Quando li as palavras acima transcritas, do mestre Rubem Alves, lembrei-me imediatamente de algumas circunstâncias, todas elas bastante pertinentes e de interesse quanto ao tema. Para iniciar a conversa, como bom cinéfilo, me veio à mente um trecho do filme “Sociedade dos Poetas Mortos”, em que o professor John Keating (Robin Williams) é inquirido por um colega quanto a sua didática pouco peculiar e, também, acerca dos propósitos de seu trabalho.

O professor que fazia os questionamentos se surpreendera ao ver Keating pedindo aos alunos que rasgassem a introdução do livro “Entendendo Poesia”, escrita por um renomado especialista. Ao promover tal ação, Keating queria dar especial ênfase aos conteúdos que julgava merecerem a atenção e dedicação dos alunos, ou seja, as poesias. Almejava também dar aos pupilos a oportunidade de pensar tais obras sem que suas mentes fossem direcionadas pelo olhar prático e, a seu ver, reducionista, do especialista que escrevera a introdução do livro.

Acima de tudo, o propósito do professor Keating era permitir que seus alunos se tornassem livres pensadores, como acabou explicando ao colega que o questionou. Sua atitude inusitada foi ironizada pelo outro professor, que demonstrou não acreditar nesta possibilidade, em virtude da pouca idade dos alunos que atendiam na escola, todos ainda adolescentes. Keating não apenas demonstrou confiança ao responder-lhe como, ao longo de sua permanência na escola, sempre procurou incutir entre os estudantes o livre pensar...

Lembrei-me também de meu exame de admissão no mestrado em Educação, Arte e História da Cultura, na Universidade Presbiteriana Mackenzie, no ano 2000. Estava na sala de espera, ao lado de minha esposa, aguardando minha chamada, acompanhado também de outros postulantes ao curso. Notei que estávamos todos nervosos diante da situação. A ansiedade e a expectativa eram grandes. Era possível escutar, já que a porta ficava entreaberta, um pouco daquilo que estava rolando nas entrevistas com os candidatos. Tínhamos como pré-requisitos para o exame, como na história do doutoramento de Rubem Alves, também o conhecimento de algumas obras e o encaminhamento de alguma proposta ou projeto preliminar.

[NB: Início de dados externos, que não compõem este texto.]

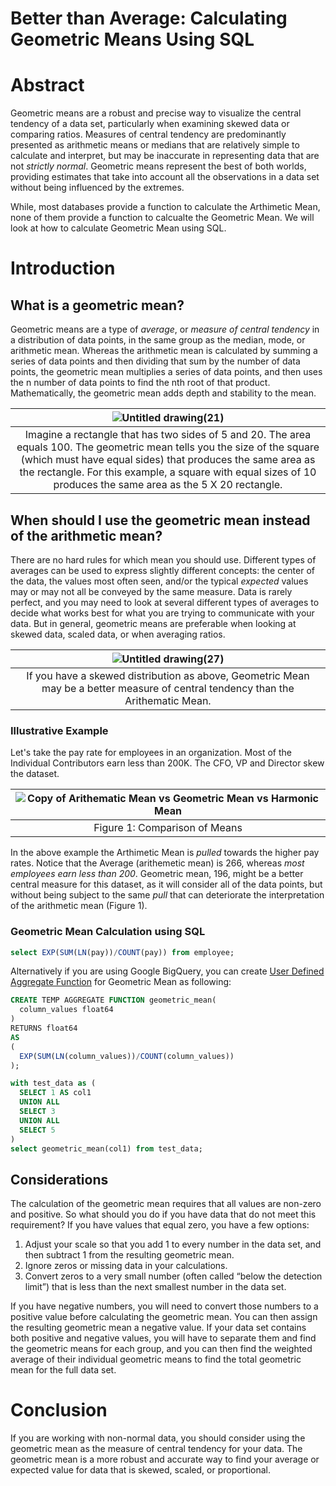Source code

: # Better than Average: Calculating Geometric Means Using SQL


# Abstract

Geometric means are a robust and precise way to visualize the central tendency of a data set, particularly when examining skewed data or comparing ratios. Measures of central tendency are predominantly presented as arithmetic means or medians that are relatively simple to calculate and interpret, but may be inaccurate in representing data that are not _strictly normal_. Geometric means represent the best of both worlds, providing estimates that take into account all the observations in a data set without being influenced by the extremes. 

While, most databases provide a function to calculate the Arthimetic Mean, none of them provide a function to calcualte the Geometric Mean. We will look at how to calculate Geometric Mean using SQL.

# Introduction

## What is a geometric mean?
Geometric means are a type of _average_, or _measure of central tendency_ in a distribution of data points, in the same group as the median, mode, or arithmetic mean. Whereas the arithmetic mean is calculated by summing a series of data points and then dividing that sum by the number of data points, the geometric mean multiplies a series of data points, and then uses the n number of data points to find the nth root of that product. Mathematically, the geometric mean adds depth and stability to the mean.

|![Untitled drawing(21)](https://github.com/structured-query-language/structured-query-language.github.io/assets/121721444/ada6657a-718a-4510-bfa6-cd2ef04e3aa9)|
|:--:|
|Imagine a rectangle that has two sides of 5 and 20. The area equals 100. The geometric mean tells you the size of the square (which must have equal sides) that produces the same area as the rectangle. For this example, a square with equal sizes of 10 produces the same area as the 5 X 20 rectangle.|



## When should I use the geometric mean instead of the arithmetic mean?
There are no hard rules for which mean you should use. Different types of averages can be used to express slightly different concepts: the center of the data, the values most often seen, and/or the typical _expected_ values may or may not all be conveyed by the same measure. Data is rarely perfect, and you may need to look at several different types of averages to decide what works best for what you are trying to communicate with your data. But in general, geometric means are preferable when looking at skewed data, scaled data, or when averaging ratios. 

|![Untitled drawing(27)](https://github.com/structured-query-language/structured-query-language.github.io/assets/121721444/54521664-aa24-4fee-9779-13de767ca7aa)|
|:--:|
|If you have a skewed distribution as above, Geometric Mean may be a better measure of central tendency than the Arithematic Mean.|


### Illustrative Example

Let's take the pay rate for employees in an organization. Most of the Individual Contributors earn less than 200K. The CFO, VP and Director skew the dataset.

|![Copy of Arithematic Mean vs  Geometric Mean vs  Harmonic Mean](https://github.com/structured-query-language/structured-query-language.github.io/assets/121721444/e03d5db0-16c8-42fb-b1c5-1548a4bea38b)|
|:--:|
|Figure 1: Comparison of Means|

In the above example the Arthimetic Mean is _pulled_ towards the higher pay rates. Notice that the Average (arithemetic mean) is 266, whereas _most employees earn less than 200_. Geometric mean, 196, might be a better central measure for this dataset, as it will consider all of the data points, but without being subject to the same _pull_ that can deteriorate the interpretation of the arithmetic mean (Figure 1).

### Geometric Mean Calculation using SQL

```sql
select EXP(SUM(LN(pay))/COUNT(pay)) from employee;
```

Alternatively if you are using Google BigQuery, you can create [User Defined Aggregate Function](UDAF-in-google-bigquery.md) for Geometric Mean as following:

```sql
CREATE TEMP AGGREGATE FUNCTION geometric_mean(
  column_values float64
)
RETURNS float64
AS
(
  EXP(SUM(LN(column_values))/COUNT(column_values))
);

with test_data as (
  SELECT 1 AS col1 
  UNION ALL
  SELECT 3
  UNION ALL
  SELECT 5
)
select geometric_mean(col1) from test_data;
```


  

## Considerations

The calculation of the geometric mean requires that all values are non-zero and positive. So what should you do if you have data that do not meet this requirement? If you have values that equal zero, you have a few options:

1. Adjust your scale so that you add 1 to every number in the data set, and then subtract 1 from the resulting geometric mean.
2. Ignore zeros or missing data in your calculations.
3. Convert zeros to a very small number (often called “below the detection limit”) that is less than the next smallest number in the data set.

If you have negative numbers, you will need to convert those numbers to a positive value before calculating the geometric mean. You can then assign the resulting geometric mean a negative value. If your data set contains both positive and negative values, you will have to separate them and find the geometric means for each group, and you can then find the weighted average of their individual geometric means to find the total geometric mean for the full data set.


# Conclusion
If you are working with non-normal data, you should consider using the geometric mean as the measure of central tendency for your data. The geometric mean is a more robust and accurate way to find your average or expected value for data that is skewed, scaled, or proportional.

Pouco antes de minha vez, quando outra pessoa terminou sua entrevista, vi que entrou uma professora no recinto em que se realizava este processo seletivo. Ao adentrar a sala, percebi que os examinadores brincaram com ela, utilizando o nervosismo dos candidatos como elemento de troça... Disseram a ela que “começasse a tremer”, pois a “arguição ou entrevista estava prestes a começar” e que, certamente seria “duríssima”, ao que todos riram. Era claramente um momento de descontração do grupo, mas para mim, que aguardava ansioso, pareceu um pouco de provocação...

Alguns segundos se passaram e fui chamado. Entrei e, movido por um sentimento claro de força e autoconfiança, superei qualquer nervosismo e encarei a banca, formada por três professores doutores daquela prestigiada universidade, entre os quais aquele que me orientaria durante a produção de minha dissertação, o professor Arnaldo Contier, por quem tenho profunda estima, respeito e consideração. Saí de lá bastante tranquilo e consciente de que havia feito um bom trabalho, uma bela apresentação. O que realmente foi constatado pelo fato de ter sido aprovado para o curso.

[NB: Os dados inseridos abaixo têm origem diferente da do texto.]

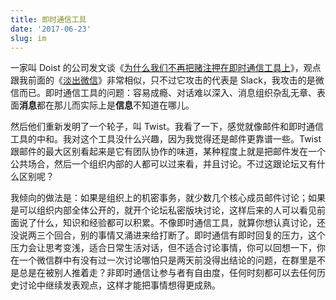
 ```yaml
---
title: 即时通信工具
date: '2017-06-23'
slug: im
---
```


一家叫 Doist 的公司发文谈《[为什么我们不再把赌注押在即时通信工具上](https://blog.doist.com/why-were-betting-against-real-time-team-messaging-521804a3da09)》，观点跟我前面的《[淡出微信](/cn/2017/05/wechat/)》非常相似，只不过它攻击的代表是 Slack，我攻击的是微信而已。即时通信工具的问题：容易成瘾、对话难以深入、消息组织杂乱无章、表面**消息**都在那儿而实际上是**信息**不知道在哪儿。

然后他们重新发明了一个轮子，叫 Twist。我看了一下，感觉就像邮件和即时通信工具的中和。我对这个工具没什么兴趣，因为我觉得还是邮件更靠谱一些。Twist 跟邮件的最大区别看起来是它有团队协作的味道，某种程度上就是把邮件发在一个公共场合，然后一个组织内部的人都可以过来看，并且讨论。不过这跟论坛又有什么区别呢？

我倾向的做法是：如果是组织上的机密事务，就少数几个核心成员邮件讨论；如果是可以组织内部全体公开的，就开个论坛私密版块讨论，这样后来的人可以看见前面说了什么，知识和经验都可以积累。不像即时通信工具，就算你想认真讨论，还没说两三个回合，别的事情又涌进来给打断了。即时通信有即时回复的压力，这个压力会让思考变浅，适合日常生活对话，但不适合讨论事情，你可以回想一下，你在一个微信群中有没有过一次讨论哪怕只是两天前没得出结论的问题，在群里是不是总是在被别人推着走？非即时通信让参与者有自由度，任何时刻都可以去任何历史讨论中继续发表观点，这样才能把事情想得更成熟。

Realizei o mestrado e, depois de cumpridas as disciplinas obrigatórias e completada a carga de trabalhos e produções que precedem os meses dedicados quase que exclusivamente à produção da dissertação, tive que mudar de orientador. Meu primeiro conselheiro e mestre, o professor Carlos Guilherme Motta, notório historiador, não pôde mais acompanhar seus pupilos, entre os quais me encontrava e, logo após a banca de qualificação, comunicou seu desligamento do curso e dos alunos que ali orientava. Foi então que passei a trabalhar com o professor Contier.

Em nossa primeira reunião de orientação, meu novo orientador então me revelou, para minha surpresa, que ao longo de toda a sua carreira e entrevistas de admissão em mestrados e doutorados, não se lembrava de ter realizado tão qualificado embate de ideias como o que tivera comigo. Suas palavras foram: “Foi a melhor entrevista de admissão que já fiz!”. Fiquei, certamente, orgulhoso. Mas acima de tudo, penso que o que prevaleceu foi a possibilidade de falar abertamente, referenciando minhas palavras nas obras e mestres que já havia estudado, mas sem abrir mão, em qualquer momento, de meu próprio modo de pensar, refletir, concatenar ideias...

E por que resgato estas duas histórias como argumentos num texto sobre o pensar e, também, como elemento de articulação com as palavras de Rubem Alves que abrem o presente artigo?

Porque, na continuação do texto de abertura, Rubem Alves conclui dizendo que aos olhos dos estudantes que estavam sendo submetidos ao exame, tal proposta, a de que “deveriam falar sobre aquilo que pensavam”, era apenas um truque, uma pegadinha... Ou ainda que, para eles, o exame de admissão ficou muito mais complexo, porque sobre o que os outros pensavam era até possível falar (ou replicar, repetir) enquanto, sobre o que pensavam... O que havia para dizer?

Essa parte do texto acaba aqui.